Brownback seeks New Jersey support


Presidential candidate Sam Brownback was in New Jersey last Friday, speaking to groups that might be considered a potential base for the fledgling campaign of a social conservative.

The three-term U.S. Senator from Kansas impressed the leaders of at least one of those groups, but not enough to overcome the strong grass roots support former New York City Mayor Rudy Giuliani has amassed in New Jersey.

The outgoing and incoming state College Republican Chairmen €” both self-described conservatives €” spoke of Brownback as a possible Giuliani running mate, saying Giuliani’s chances of getting elected would be even greater with a running Brownback, who was in New Jersey last week as the keynote speaker of the New Jersey Right to Life Convention in Iselin.

"Rudy doesn’t need to offset himself," said Frank Luna, a Stockton University graduate and the outgoing chairman of the New Jersey College Republicans, which hosted Brownback at the Hilton in East Brunswick before the Kansas senator and 2008 presidential hopeful made his way to Iselin. "If Rudy is the nominee, he needs someone who will work regionally, and in that sense he’s not going to go with someone like (former Mass. Gov.) Mitt Romney," Luna said.

Kansas native Christopher Stark, elected New Jersey College Republican Chairman on Friday, loves Brownback, and for two years has been advancing a Giuliani-Brownback ticket.
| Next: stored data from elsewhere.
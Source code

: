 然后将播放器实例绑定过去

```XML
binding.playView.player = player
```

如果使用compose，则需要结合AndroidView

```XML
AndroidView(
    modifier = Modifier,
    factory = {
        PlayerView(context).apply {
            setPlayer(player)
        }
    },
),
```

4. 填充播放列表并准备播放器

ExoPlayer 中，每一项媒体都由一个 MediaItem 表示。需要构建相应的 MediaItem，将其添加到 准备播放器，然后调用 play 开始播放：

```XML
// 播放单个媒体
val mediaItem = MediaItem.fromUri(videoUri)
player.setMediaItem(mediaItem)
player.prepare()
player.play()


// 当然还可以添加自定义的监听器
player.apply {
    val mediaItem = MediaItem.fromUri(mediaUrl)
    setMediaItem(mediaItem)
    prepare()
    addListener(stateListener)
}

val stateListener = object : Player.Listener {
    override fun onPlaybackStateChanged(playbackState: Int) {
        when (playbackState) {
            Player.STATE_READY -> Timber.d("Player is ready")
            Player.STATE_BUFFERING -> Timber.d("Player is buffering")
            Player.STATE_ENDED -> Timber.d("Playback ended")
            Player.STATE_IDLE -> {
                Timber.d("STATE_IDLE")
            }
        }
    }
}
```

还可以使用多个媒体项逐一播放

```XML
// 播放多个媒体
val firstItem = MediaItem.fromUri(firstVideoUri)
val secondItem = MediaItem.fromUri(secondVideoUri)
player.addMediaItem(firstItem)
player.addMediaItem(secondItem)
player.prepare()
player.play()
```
He’ll even settle for Giuliani-Huckabee €” he likes the former Governor of Arkansas €” and said he would celebrate a flip ticket of either one of those options.

Giuliani’s pro-choicepast doesn’t diminish him for Stark.

"I think a lot of the candidates try to hide where they stand," said the Seton Hall junior and international relations major, who worked his connections to bring Brownback to New Jersey. "In the case of Rudy, I don’t agree with him on 100 percent of the issues. We agree on 80 percent of the issues. This coming election is not going to be so much about the social breakdown in America. It will be about making this country safe."

Maybe that’s one of the reasons why Giuliani is leading Brownback. According to the latest Quinnipiac University poll, among registered Republicans in New Jersey, Giuliani garners 49 to the Kansan’s 1 percent in a match-up with other GOP presidential hopefuls.

That’s all right, according to Stark and Luna. It’s still early. Giuliani will appeal nationwide, they say; and people don’t yet know the low-key Brownback, who calls himself the U.S. Senate's leading pro-life voice.

The author of the Broadcast Decency Enforcement Act of 2006, which increases fines for networks that broadcast indecent and obscene materials aimed at children, Brownback believes in using American power to combat injustice worldwide.

But it’s his strong social conservative credentials and speaking skills that led many conservative activists to encourage his candidacy.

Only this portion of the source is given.